Indulgenza Plenaria davanti al Presepe

In occasione dell’8° centenario del “Natale di Greccio” vissuto da san Francesco,
fino al 2 febbraio 2024 è possibile ricevere il dono dell’Indulgenza Plenaria
visitando come pellegrini qualsiasi chiesa francescana in tutto il mondo.

Sono necessari: distacco dal peccato, Confessione e Comunione eucaristica (anche nei giorni precedenti o seguenti) e sostare in preghiera davanti al Presepio ivi preparato, trascorrendo un congruo periodo di tempo in pie meditazioni (ad esempio si può meditare il racconto del Natale di Greccio: clicca qui), concludendo con il Padre Nostro, il Credo, una preghiera secondo le intenzioni del Papa (ad es. un Padre Nostro e un’Ave Maria) e le invocazioni alla Sacra Famiglia e a San Francesco d’Assisi (v. sotto).

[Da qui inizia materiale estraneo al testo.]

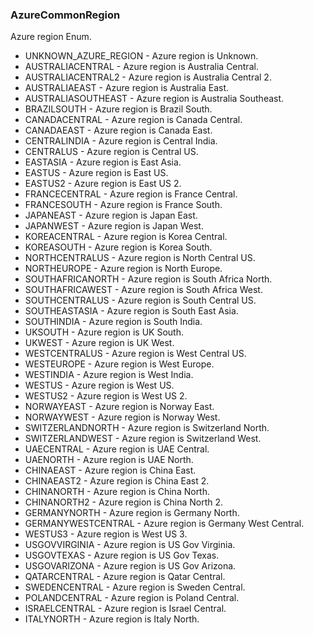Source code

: ### AzureCommonRegion
Azure region Enum.

- UNKNOWN_AZURE_REGION - Azure region is Unknown.
- AUSTRALIACENTRAL - Azure region is Australia Central.
- AUSTRALIACENTRAL2 - Azure region is Australia Central 2.
- AUSTRALIAEAST - Azure region is Australia East.
- AUSTRALIASOUTHEAST - Azure region is Australia Southeast.
- BRAZILSOUTH - Azure region is Brazil South.
- CANADACENTRAL - Azure region is Canada Central.
- CANADAEAST - Azure region is Canada East.
- CENTRALINDIA - Azure region is Central India.
- CENTRALUS - Azure region is Central US.
- EASTASIA - Azure region is East Asia.
- EASTUS - Azure region is East US.
- EASTUS2 - Azure region is East US 2.
- FRANCECENTRAL - Azure region is France Central.
- FRANCESOUTH - Azure region is France South.
- JAPANEAST - Azure region is Japan East.
- JAPANWEST - Azure region is Japan West.
- KOREACENTRAL - Azure region is Korea Central.
- KOREASOUTH - Azure region is Korea South.
- NORTHCENTRALUS - Azure region is North Central US.
- NORTHEUROPE - Azure region is North Europe.
- SOUTHAFRICANORTH - Azure region is South Africa North.
- SOUTHAFRICAWEST - Azure region is South Africa West.
- SOUTHCENTRALUS - Azure region is South Central US.
- SOUTHEASTASIA - Azure region is South East Asia.
- SOUTHINDIA - Azure region is South India.
- UKSOUTH - Azure region is UK South.
- UKWEST - Azure region is UK West.
- WESTCENTRALUS - Azure region is West Central US.
- WESTEUROPE - Azure region is West Europe.
- WESTINDIA - Azure region is West India.
- WESTUS - Azure region is West US.
- WESTUS2 - Azure region is West US 2.
- NORWAYEAST - Azure region is Norway East.
- NORWAYWEST - Azure region is Norway West.
- SWITZERLANDNORTH - Azure region is Switzerland North.
- SWITZERLANDWEST - Azure region is Switzerland West.
- UAECENTRAL - Azure region is UAE Central.
- UAENORTH - Azure region is UAE North.
- CHINAEAST - Azure region is China East.
- CHINAEAST2 - Azure region is China East 2.
- CHINANORTH - Azure region is China North.
- CHINANORTH2 - Azure region is China North 2.
- GERMANYNORTH - Azure region is Germany North.
- GERMANYWESTCENTRAL - Azure region is Germany West Central.
- WESTUS3 - Azure region is West US 3.
- USGOVVIRGINIA - Azure region is US Gov Virginia.
- USGOVTEXAS - Azure region is US Gov Texas.
- USGOVARIZONA - Azure region is US Gov Arizona.
- QATARCENTRAL - Azure region is Qatar Central.
- SWEDENCENTRAL - Azure region is Sweden Central.
- POLANDCENTRAL - Azure region is Poland Central.
- ISRAELCENTRAL - Azure region is Israel Central.
- ITALYNORTH - Azure region is Italy North.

Gli anziani, gli infermi e quanti per grave motivo non possono uscire di casa, potranno ugualmente ricevere l’Indulgenza Plenaria con il pentimento di qualsiasi peccato e con l'intenzione di adempiere appena possibile le tre consuete condizioni, partecipando spiritualmente alle celebrazioni giubilari, con l’offerta a Dio misericordioso delle loro preghiere, dei dolori e dei disagi della propria vita.

INVOCAZIONE ALLA SACRA FAMIGLIA E A SAN FRANCESCO D’ASSISI
O Buon Gesù, contemplando questo Presepe,
ti chiedo la grazia del perdono dei miei peccati.
Tu sei il sole che sorge dall’alto, fatto carne per illuminare
coloro che vivono nelle tenebre e nell’ombra di morte.
Hai fatto la tua casa tra noi e ci hai amato fino a dare la vita per noi.
Non sei venuto per condannare il mondo ma per salvarlo.
Dammi la grazia del pentimento sincero
e l’umiltà di riconoscere la mia fragilità.
Donami la fede nella tua misericordia
e rinnova in me la gioia della tua salvezza.

Maria, Madre di Gesù e Madre della Chiesa,
insegnaci la gioia degli umili
e di coloro che credono nelle promesse del Signore.
Aiutaci a proclamare la grandezza del Dio
che accompagna e salva la nostra sofferente umanità.
Sei l’alba di una nuova creazione.
Tu sei Vergine fatta Chiesa, sei Madre di grazia e di misericordia.
Ascolta la nostra supplica per la tenerezza del tuo Cuore Immacolato.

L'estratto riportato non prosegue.